ASSIGNED TASK >> Type the data below again exactly. Omit all pictures.
..........
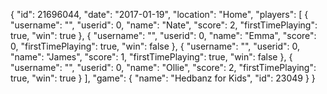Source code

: {
  "id": 21696044,
  "date": "2017-01-19",
  "location": "Home",
  "players": [
    {
      "username": "",
      "userid": 0,
      "name": "Nate",
      "score": 2,
      "firstTimePlaying": true,
      "win": true
    },
    {
      "username": "",
      "userid": 0,
      "name": "Emma",
      "score": 0,
      "firstTimePlaying": true,
      "win": false
    },
    {
      "username": "",
      "userid": 0,
      "name": "James",
      "score": 1,
      "firstTimePlaying": true,
      "win": false
    },
    {
      "username": "",
      "userid": 0,
      "name": "Ollie",
      "score": 2,
      "firstTimePlaying": true,
      "win": true
    }
  ],
  "game": {
    "name": "Hedbanz for Kids",
    "id": 23049
  }
}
..........
OUTPUT OF THE EXERCISE >>
Source code

: {
  "id": 21696044,
  "date": "2017-01-19",
  "location": "Home",
  "players": [
    {
      "username": "",
      "userid": 0,
      "name": "Nate",
      "score": 2,
      "firstTimePlaying": true,
      "win": true
    },
    {
      "username": "",
      "userid": 0,
      "name": "Emma",
      "score": 0,
      "firstTimePlaying": true,
      "win": false
    },
    {
      "username": "",
      "userid": 0,
      "name": "James",
      "score": 1,
      "firstTimePlaying": true,
      "win": false
    },
    {
      "username": "",
      "userid": 0,
      "name": "Ollie",
      "score": 2,
      "firstTimePlaying": true,
      "win": true
    }
  ],
  "game": {
    "name": "Hedbanz for Kids",
    "id": 23049
  }
}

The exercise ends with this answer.